*** Data for review Section Begins ***

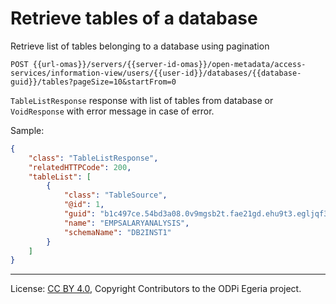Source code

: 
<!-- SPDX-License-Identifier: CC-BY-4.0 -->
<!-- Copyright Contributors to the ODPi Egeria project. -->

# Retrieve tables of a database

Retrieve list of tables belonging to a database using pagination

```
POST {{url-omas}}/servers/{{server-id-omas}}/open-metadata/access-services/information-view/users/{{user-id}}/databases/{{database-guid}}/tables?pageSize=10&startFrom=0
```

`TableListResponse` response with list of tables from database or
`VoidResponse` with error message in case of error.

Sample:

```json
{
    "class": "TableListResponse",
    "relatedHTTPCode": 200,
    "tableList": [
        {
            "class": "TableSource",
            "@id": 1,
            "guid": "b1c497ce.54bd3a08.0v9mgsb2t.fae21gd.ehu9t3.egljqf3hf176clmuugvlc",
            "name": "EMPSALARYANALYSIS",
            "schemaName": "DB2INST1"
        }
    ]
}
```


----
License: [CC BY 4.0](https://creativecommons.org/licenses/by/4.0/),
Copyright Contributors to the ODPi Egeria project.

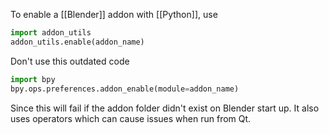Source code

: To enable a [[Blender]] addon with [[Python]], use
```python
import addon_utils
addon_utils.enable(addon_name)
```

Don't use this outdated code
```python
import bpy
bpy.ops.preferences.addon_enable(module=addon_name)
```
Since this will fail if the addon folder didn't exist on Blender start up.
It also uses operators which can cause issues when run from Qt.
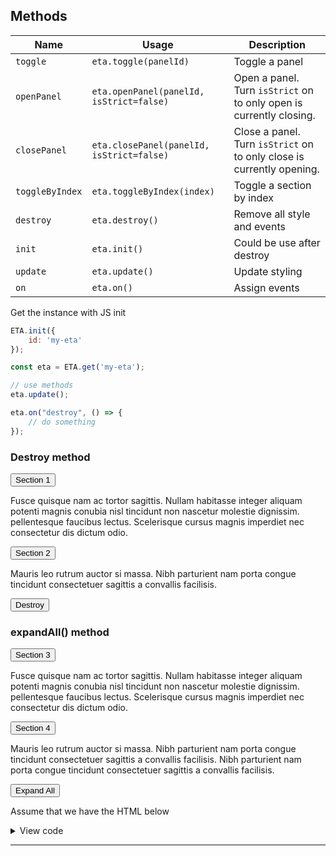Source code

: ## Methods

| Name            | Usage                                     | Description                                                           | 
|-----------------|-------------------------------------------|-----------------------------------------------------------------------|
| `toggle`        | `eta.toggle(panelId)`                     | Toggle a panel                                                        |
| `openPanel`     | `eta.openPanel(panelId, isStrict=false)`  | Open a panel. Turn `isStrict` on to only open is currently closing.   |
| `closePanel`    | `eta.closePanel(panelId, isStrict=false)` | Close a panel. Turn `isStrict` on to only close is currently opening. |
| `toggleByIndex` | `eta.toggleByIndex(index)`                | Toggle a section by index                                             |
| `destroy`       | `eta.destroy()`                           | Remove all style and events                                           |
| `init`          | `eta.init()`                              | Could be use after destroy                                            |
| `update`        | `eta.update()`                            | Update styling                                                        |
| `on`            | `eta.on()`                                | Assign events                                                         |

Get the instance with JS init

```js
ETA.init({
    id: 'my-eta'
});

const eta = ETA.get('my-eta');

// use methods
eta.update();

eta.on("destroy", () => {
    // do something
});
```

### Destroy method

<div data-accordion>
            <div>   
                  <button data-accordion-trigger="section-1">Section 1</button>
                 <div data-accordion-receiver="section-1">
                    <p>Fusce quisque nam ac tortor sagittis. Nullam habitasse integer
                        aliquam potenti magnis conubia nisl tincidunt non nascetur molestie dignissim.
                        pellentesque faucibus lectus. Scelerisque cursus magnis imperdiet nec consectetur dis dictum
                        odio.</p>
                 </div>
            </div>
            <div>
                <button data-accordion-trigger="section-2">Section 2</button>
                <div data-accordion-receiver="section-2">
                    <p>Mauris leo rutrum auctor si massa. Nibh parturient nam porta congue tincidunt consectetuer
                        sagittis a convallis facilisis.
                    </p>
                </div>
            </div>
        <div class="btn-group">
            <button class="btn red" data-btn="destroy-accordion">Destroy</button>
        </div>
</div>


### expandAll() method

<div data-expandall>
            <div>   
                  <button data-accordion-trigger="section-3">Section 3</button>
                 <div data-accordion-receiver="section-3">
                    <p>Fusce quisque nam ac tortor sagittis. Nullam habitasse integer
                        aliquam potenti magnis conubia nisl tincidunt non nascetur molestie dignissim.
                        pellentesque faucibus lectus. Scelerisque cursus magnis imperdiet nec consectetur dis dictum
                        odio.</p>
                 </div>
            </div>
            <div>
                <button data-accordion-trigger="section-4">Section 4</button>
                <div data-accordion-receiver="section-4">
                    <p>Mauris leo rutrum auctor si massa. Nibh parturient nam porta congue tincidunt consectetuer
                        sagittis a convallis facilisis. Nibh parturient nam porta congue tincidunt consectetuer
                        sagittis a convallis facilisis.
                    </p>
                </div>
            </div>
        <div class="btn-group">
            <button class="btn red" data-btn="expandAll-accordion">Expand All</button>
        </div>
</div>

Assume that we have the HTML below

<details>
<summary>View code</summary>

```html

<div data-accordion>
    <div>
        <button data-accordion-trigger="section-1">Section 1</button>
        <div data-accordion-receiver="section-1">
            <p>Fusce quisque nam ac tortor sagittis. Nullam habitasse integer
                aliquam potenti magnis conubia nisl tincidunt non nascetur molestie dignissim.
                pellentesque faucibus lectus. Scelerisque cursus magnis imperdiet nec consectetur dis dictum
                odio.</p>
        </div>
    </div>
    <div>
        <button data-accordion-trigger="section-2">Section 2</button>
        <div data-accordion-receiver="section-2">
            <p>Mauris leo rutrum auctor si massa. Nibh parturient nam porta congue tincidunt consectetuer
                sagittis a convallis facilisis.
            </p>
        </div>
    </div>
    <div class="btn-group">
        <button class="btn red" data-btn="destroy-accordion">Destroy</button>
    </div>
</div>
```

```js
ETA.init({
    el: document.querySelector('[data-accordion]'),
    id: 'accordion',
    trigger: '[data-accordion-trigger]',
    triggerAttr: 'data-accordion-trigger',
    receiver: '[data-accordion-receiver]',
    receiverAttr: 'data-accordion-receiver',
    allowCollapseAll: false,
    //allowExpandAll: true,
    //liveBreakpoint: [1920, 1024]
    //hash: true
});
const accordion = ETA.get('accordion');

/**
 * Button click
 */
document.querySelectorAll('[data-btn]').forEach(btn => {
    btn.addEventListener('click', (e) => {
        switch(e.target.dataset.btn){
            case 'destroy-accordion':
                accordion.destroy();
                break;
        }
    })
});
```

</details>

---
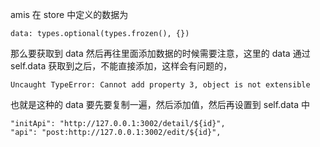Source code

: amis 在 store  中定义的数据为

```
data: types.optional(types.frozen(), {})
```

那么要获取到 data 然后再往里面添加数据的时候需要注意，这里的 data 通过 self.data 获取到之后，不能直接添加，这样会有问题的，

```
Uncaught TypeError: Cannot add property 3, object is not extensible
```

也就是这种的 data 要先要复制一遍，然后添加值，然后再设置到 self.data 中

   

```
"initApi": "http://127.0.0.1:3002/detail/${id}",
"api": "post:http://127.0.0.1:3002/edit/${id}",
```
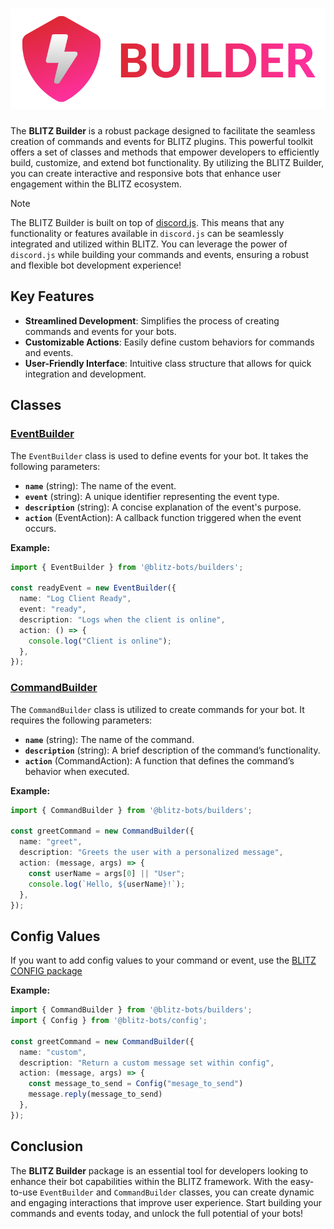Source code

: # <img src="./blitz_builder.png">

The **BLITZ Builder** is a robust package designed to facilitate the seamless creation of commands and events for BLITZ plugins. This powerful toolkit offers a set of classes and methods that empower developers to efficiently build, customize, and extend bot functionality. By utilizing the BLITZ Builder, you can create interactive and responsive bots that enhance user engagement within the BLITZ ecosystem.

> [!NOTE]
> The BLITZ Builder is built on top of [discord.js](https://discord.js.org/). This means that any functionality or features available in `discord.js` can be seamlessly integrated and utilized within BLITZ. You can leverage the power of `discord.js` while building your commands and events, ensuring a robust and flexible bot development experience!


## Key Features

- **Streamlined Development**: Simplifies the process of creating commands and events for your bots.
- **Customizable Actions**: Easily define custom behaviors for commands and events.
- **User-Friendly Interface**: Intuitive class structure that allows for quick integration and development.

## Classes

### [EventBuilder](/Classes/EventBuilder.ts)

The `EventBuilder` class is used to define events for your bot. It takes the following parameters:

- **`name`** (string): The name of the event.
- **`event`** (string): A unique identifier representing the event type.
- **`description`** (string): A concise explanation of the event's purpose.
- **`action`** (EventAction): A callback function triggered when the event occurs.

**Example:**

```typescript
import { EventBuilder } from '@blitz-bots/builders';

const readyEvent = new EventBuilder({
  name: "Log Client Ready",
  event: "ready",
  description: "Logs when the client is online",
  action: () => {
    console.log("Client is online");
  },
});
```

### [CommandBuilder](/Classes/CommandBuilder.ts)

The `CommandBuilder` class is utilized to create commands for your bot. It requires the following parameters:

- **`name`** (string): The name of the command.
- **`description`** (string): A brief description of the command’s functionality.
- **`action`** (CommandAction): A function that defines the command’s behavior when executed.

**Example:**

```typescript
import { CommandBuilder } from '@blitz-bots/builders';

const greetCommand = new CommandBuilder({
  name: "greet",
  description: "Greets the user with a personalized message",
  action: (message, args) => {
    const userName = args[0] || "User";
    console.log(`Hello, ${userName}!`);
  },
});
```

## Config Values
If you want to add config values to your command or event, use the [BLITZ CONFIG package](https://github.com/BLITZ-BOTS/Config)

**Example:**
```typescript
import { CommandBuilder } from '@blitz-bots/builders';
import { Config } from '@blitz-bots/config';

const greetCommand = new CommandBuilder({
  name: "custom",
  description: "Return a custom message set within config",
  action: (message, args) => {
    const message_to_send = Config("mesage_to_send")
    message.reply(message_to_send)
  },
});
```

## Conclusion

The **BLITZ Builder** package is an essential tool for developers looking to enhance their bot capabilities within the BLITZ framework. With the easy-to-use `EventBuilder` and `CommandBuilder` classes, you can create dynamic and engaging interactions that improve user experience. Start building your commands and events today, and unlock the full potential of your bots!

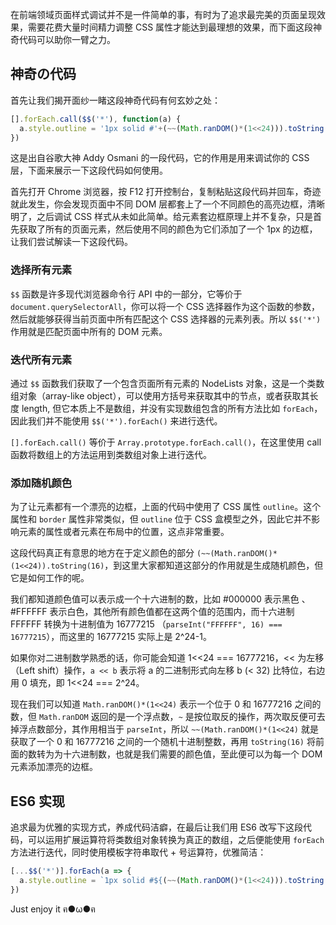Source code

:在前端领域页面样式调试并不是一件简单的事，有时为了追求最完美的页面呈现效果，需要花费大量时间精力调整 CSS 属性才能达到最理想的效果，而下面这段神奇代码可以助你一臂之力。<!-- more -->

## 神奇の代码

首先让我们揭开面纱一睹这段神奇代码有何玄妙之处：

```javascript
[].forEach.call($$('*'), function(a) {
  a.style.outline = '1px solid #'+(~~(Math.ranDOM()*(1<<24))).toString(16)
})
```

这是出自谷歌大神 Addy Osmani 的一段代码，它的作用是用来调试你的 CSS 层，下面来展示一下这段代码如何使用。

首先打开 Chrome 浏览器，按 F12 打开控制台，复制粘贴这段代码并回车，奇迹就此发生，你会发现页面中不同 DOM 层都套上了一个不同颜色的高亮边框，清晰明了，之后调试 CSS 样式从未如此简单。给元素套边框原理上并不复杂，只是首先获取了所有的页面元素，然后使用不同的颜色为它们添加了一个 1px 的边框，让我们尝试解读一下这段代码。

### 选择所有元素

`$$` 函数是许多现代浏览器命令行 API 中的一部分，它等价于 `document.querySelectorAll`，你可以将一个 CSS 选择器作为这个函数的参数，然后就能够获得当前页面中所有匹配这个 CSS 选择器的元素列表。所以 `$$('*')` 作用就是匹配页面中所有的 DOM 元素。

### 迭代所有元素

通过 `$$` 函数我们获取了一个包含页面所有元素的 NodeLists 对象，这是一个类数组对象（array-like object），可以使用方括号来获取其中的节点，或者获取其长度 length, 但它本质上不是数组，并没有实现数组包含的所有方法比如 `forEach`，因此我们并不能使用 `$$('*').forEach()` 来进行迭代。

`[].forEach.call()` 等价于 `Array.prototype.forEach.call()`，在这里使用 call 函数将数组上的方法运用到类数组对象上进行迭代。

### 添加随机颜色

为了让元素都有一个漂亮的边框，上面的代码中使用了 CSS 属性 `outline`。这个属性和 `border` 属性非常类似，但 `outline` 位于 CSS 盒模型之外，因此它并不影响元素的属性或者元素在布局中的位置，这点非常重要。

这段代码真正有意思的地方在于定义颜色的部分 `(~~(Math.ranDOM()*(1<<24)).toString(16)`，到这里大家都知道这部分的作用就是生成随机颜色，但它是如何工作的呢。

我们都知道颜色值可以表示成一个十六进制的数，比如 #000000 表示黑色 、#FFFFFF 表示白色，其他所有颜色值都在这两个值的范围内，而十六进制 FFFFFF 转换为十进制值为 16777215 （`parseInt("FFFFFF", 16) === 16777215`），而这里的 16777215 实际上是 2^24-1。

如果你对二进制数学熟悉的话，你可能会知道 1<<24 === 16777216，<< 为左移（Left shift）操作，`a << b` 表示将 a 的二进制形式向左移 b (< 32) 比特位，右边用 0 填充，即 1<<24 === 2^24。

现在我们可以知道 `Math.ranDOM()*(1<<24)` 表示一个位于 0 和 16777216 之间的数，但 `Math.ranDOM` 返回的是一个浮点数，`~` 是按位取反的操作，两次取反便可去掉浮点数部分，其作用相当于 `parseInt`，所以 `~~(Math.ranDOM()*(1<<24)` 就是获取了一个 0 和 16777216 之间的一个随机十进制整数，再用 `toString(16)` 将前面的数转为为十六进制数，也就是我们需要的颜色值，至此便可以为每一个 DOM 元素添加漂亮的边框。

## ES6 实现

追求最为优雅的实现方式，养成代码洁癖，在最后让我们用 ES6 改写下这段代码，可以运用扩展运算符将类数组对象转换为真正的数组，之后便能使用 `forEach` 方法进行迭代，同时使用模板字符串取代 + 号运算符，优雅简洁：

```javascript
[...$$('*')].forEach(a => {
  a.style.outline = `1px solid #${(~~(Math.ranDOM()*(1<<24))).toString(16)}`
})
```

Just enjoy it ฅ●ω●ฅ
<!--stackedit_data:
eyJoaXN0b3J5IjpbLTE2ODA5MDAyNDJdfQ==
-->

*** Data for review Section Ends ***

### Description of the task
Each line above that contains the word "case" counts once; give the total and no other text.

### Response area
2